Crypto Marketing Gets Creative Amid Ad Bans and Tighter Regulatory Scrutiny

A new Wired report finds that US companies are experimenting with new marketing channels within the crypto space, especially after recent high-profile bans on crypto-related advertising on social media channels and with the Securities and Exchange Commission (SEC) starting to take a closer look at unregulated token sales late last year.

This has also created new opportunities for those willing to take on the challenging task of differentiating genuine startups from fraudulent ones.

An example is Sally, an executive assistant living in British Columbia, who created a 34-page beginner’s guide to crypto investing and shared it online, very quickly gaining 18,000 subscribers on YouTube and 14,000 followers on Twitter. Within a few months, she was making a living from her new-found life and eventually quit her job. She commented:

“I’m like a nobody in traditional marketing terms, but because this space is so new and it’s so crazy right now, there aren’t a lot of crypto influencers yet, and especially female ones.”

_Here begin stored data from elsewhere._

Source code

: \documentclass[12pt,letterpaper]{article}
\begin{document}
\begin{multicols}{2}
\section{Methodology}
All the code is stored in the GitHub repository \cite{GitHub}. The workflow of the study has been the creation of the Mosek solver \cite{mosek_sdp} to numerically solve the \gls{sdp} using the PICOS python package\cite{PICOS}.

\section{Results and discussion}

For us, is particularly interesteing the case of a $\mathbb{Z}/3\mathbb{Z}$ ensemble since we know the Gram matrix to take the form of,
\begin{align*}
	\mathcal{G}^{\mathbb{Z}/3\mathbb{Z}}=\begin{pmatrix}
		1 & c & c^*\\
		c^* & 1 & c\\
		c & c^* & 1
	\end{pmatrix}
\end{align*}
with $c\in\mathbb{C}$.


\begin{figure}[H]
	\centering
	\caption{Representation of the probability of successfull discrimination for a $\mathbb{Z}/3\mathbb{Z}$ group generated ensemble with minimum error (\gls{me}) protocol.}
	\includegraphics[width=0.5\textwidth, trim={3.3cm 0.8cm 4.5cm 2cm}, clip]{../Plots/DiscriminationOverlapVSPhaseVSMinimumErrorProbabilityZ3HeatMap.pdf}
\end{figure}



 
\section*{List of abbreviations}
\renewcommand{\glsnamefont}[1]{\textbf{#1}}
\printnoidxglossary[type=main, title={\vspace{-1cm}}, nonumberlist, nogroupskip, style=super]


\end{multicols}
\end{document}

Although she has clearly made a success from the crypto space, now receiving up to ten requests a week to promote ICOs and post coin reviews, such opportunities need to be weeded out among the numerous similar sounding projects, many of them far less reputable.

A recent Wall Street Journal investigation has highlighted this problem of how to choose a bona fide opportunity amongst the numerous scam traps waiting for its next victim. The investigation found that nearly 20% of 1,450 projects were obvious frauds and increased scrutiny from the SEC has dampened entrepreneurial enthusiasm.

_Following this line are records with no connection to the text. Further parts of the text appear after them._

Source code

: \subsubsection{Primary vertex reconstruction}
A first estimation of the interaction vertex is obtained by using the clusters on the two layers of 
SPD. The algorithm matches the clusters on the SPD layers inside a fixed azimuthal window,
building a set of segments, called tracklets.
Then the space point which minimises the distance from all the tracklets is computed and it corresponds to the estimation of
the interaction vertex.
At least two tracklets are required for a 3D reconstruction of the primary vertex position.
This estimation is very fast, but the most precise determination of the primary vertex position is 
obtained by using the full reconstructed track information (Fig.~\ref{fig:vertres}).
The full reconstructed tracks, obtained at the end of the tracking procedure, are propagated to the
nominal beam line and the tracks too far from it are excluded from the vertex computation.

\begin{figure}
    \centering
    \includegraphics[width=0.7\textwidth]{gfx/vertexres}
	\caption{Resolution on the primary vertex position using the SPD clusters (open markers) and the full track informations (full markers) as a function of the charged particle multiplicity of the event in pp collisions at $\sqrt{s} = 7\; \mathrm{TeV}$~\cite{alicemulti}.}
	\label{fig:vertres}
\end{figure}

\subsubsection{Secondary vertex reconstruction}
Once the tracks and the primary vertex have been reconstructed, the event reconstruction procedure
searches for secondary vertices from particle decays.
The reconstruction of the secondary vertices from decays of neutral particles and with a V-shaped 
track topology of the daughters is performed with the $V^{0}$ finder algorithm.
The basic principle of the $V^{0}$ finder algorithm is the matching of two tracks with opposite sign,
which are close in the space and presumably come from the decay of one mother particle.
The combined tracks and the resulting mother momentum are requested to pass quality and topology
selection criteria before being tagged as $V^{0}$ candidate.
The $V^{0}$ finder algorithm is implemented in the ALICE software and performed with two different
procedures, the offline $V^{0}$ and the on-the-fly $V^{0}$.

This requires that projects need to be far more innovative, particularly in the light of recent advertising bans by Facebook, Twitter, Google, and Bing. Startup fundraising was largely superseded by ICOs as an effective way of raising funds, but now ICOs are looking far less secure among the confusing mix of promoters, scammers, spammers, and regulators.

“Scams and pump-and-dump schemes have turned off many potential investors. Meanwhile, a sustained drop in the prices of major cryptocurrencies like Bitcoin and Ether has left crypto investors with less capital to risk on new tokens. Making matters worse,” writes Wired.

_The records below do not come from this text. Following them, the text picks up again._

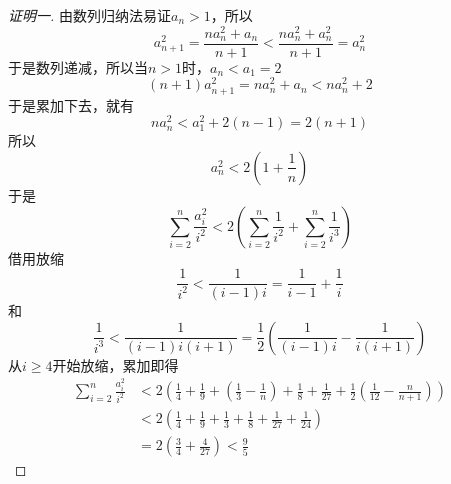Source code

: \begin{proof}[证明一]
  由数列归纳法易证$a_n>1$，所以
\[ a_{n+1}^2=\frac{na_n^2+a_n}{n+1} < \frac{na_n^2+a_n^2}{n+1} = a_n^2 \]
于是数列递减，所以当$n>1$时，$a_n < a_1=2$
\[ (n+1)a_{n+1}^2 = na_n^2+a_n < na_n^2+2\]
于是累加下去，就有
\[ na_n^2 < a_1^2+2(n-1)=2(n+1) \]
所以
\[ a_n^2 < 2 \left( 1+\frac{1}{n} \right) \]
于是
\[ \sum_{i=2}^n \frac{a_i^2}{i^2} <2 \left( \sum_{i=2}^n \frac{1}{i^2}+\sum_{i=2}^n \frac{1}{i^3} \right) \]
借用放缩
\[ \frac{1}{i^2}<\frac{1}{(i-1)i}=\frac{1}{i-1}+\frac{1}{i} \]
和
\[ \frac{1}{i^3}<\frac{1}{(i-1)i(i+1)} = \frac{1}{2} \left( \frac{1}{(i-1)i}-\frac{1}{i(i+1)} \right) \]
从$i \geqslant 4$开始放缩，累加即得
\begin{align*}
\sum_{i=2}^n \frac{a_i^2}{i^2} & < 2 \left( \frac{1}{4}+\frac{1}{9}+(\frac{1}{3}-\frac{1}{n})+\frac{1}{8}+\frac{1}{27}+\frac{1}{2}(\frac{1}{12}-\frac{n}{n+1}) \right) \\
& < 2 \left( \frac{1}{4}+\frac{1}{9}+\frac{1}{3}+\frac{1}{8}+\frac{1}{27}+\frac{1}{24} \right) \\
& = 2 \left( \frac{3}{4}+\frac{4}{27} \right)<\frac{9}{5}
\end{align*}
\end{proof}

The market is becoming expensive as it becomes primed for growth hackers, PR agencies, telegram managers and bounty hunters. Jonas Karlberg, CEO of AmaZix, a Denmark-based firm that manages Telegram communities, explains that bounty programs give products a voice and are also time-friendly, but they have a downside. He warns that numerous mindless social media shares create little value for the project. “These bounty hunters are only doing this to get their hands on some quick reward,” he says.

A Google company spokesman has said that its ban is not operational yet. Until it does, writes Wired, crypto companies will take advantage of the lag. Searches for terms like “buy ico”, “token sale” and “invest crypto” will turn up numerous ads for cryptocurrency projects, white papers, and ICOs.

Sally’s 34-page guide may be even more useful to the uninitiated about to step into this vibrant and complex space; it may possibly help them to avoid a misguided next move and make a productive, financially rewarding decision.